• RAW DATA:
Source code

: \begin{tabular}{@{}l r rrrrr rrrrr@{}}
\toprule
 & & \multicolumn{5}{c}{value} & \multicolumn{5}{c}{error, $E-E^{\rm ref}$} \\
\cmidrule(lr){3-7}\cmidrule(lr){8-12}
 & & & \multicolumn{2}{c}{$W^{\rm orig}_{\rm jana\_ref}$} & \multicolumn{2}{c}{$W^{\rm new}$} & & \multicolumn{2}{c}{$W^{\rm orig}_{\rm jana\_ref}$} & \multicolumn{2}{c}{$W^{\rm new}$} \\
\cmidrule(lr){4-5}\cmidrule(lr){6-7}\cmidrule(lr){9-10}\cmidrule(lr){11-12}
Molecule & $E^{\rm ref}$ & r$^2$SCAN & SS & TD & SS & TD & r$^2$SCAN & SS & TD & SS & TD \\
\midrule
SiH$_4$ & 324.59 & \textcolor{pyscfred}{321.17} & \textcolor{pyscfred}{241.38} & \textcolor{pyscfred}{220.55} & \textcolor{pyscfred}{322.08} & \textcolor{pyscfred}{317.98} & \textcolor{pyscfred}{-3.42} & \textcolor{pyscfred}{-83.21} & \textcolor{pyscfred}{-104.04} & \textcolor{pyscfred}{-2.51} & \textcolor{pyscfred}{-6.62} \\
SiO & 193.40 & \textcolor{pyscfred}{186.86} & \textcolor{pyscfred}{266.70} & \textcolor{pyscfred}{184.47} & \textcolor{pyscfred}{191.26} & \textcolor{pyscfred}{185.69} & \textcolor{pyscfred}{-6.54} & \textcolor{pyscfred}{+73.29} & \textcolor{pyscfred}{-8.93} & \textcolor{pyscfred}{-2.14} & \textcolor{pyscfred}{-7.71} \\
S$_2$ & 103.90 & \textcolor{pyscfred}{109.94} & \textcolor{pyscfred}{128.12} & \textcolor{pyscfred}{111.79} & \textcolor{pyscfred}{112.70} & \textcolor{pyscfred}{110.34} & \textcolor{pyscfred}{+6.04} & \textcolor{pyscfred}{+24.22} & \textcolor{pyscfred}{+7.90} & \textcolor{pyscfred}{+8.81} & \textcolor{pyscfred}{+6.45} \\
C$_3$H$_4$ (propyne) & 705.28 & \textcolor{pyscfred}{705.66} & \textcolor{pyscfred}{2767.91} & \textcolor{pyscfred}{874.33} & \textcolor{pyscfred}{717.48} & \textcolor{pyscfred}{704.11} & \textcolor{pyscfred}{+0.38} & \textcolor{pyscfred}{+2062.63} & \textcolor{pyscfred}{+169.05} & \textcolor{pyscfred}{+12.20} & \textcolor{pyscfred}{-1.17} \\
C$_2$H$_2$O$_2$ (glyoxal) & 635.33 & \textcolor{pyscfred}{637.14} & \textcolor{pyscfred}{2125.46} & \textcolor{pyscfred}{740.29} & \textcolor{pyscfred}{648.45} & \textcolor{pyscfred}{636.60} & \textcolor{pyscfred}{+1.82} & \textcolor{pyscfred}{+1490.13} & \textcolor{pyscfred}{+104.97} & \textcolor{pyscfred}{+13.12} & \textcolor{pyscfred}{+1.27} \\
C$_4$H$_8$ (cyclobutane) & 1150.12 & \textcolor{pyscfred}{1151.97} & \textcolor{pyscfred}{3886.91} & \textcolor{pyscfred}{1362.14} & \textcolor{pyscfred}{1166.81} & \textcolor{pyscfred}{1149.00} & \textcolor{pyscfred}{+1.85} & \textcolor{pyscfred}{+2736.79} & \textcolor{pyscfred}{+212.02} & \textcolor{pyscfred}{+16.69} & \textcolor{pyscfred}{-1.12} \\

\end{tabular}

• TASK:
The line containing "C$_4$H$_8$ (cyclobutane) &" and every line after it, through the end of the records above: output exactly those, and nothing else.

• COMPLETED TASK:
C$_4$H$_8$ (cyclobutane) & 1150.12 & \textcolor{pyscfred}{1151.97} & \textcolor{pyscfred}{3886.91} & \textcolor{pyscfred}{1362.14} & \textcolor{pyscfred}{1166.81} & \textcolor{pyscfred}{1149.00} & \textcolor{pyscfred}{+1.85} & \textcolor{pyscfred}{+2736.79} & \textcolor{pyscfred}{+212.02} & \textcolor{pyscfred}{+16.69} & \textcolor{pyscfred}{-1.12} \\

\end{tabular}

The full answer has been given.